Focus on Specific Muscle Groups
While a general increase in strength is important, different sports can require a particular focus on certain muscle groups. A quarterback will need more power in his throwing arms, while a kicker will need that power on his legs. Of course, focusing on certain muscle groups doesn’t mean forgoing all others. Imbalance can be more detrimental than helpful, especially since synergy among the muscles in your body is essential for peak performance. Opt for 10-12 reps instead of going for one repetition at maximum load. Train for both strength and explosive power by mimicking particular movements in your sport. If possible, work with a sports trainer who can make sure your workouts are both safe and efficient.
Build Your Core
A strong core is essential for peak physical performance. Your abdominal muscles act as your body’s shock absorbers and main fulcrum that coordinates your upper and lower body. Strong core muscles increase your endurance, particularly in sports that require constant running or jumping. Balance and stability are also enhanced, leading to fewer falls and potential injuries. The usual sit-ups and crunches are effective in building core strength, especially when paired with planks. Dynamic movement is great for strength, but the static plank focuses on holding tension and increasing endurance. A strong core also improves your posture and gives you prominent abdominal muscles, or what they call a six pack.
Start your workouts with a proper warm-up — and no, stretching is not a warm-up. Stretching puts tension on cold muscles, increasing the chances of injury. Warm up your muscles through dynamic movement that mirrors the movements of your intended workout. Make sure to learn the proper techniques before performing a routine. Get a trainer if possible or work with your coach and get some pointers.
Don’t forget to drink water consciously during your workouts. Perspiration is unavoidable during strength training sessions and dehydration can impede the efficacy of your workout. Perform mild stretches after your workouts and soak in a cold bath to relieve the soreness in your muscles.

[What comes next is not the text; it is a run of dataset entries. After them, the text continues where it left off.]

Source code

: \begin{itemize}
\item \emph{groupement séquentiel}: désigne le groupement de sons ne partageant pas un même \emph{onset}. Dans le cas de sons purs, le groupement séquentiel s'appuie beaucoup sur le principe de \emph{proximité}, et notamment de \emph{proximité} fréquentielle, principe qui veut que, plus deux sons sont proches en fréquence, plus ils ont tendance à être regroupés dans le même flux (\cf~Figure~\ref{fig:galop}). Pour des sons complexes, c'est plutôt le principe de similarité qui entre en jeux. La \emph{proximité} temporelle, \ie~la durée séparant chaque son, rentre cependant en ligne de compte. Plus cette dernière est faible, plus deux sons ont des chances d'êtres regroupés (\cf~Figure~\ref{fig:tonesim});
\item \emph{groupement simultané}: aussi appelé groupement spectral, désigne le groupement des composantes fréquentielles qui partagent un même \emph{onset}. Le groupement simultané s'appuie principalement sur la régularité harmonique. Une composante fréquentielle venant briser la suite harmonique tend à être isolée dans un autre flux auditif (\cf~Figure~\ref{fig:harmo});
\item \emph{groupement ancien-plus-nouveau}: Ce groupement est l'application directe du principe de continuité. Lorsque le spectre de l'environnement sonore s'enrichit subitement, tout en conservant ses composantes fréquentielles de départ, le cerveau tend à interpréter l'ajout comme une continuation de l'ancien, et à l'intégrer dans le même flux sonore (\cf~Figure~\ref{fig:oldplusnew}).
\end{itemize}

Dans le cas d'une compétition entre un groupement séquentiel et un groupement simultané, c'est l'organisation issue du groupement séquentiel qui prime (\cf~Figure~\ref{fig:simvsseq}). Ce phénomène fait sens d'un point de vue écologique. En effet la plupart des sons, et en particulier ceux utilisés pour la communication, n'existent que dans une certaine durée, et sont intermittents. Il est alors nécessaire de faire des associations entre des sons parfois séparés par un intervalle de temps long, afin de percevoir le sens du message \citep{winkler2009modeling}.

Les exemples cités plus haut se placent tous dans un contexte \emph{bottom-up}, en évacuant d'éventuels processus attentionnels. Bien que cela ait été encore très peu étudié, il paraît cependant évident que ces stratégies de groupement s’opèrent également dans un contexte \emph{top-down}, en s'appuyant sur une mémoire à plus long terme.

Limit your strength training routines to once or twice a week. More workouts won’t necessarily increase your strength faster as your body needs time to heal. Make sure to get enough sleep after your workouts. Your body needs deep sleep to transition to its anabolic or healing phase, when it makes use of the available protein to heal and build muscle.
Track Your Results
Note your progress through an app or a notebook. Aim for incremental improvements every week. An extra one or two reps or an additional five pounds to your lifts can have significant impacts as time goes by. Your improvement in the gym should be mirrored by improvements to your overall performance. Track your lap times or use a sports radar gun to note the changes in your throwing, serving, or punting speeds. Seeing solid results should increase your motivation as well as confirm the validity of your training.
Take your workouts off the track or the court and spend a few hours a week at the gym. Getting stronger can give you a leg up on your competition while also reducing your chances of getting injured.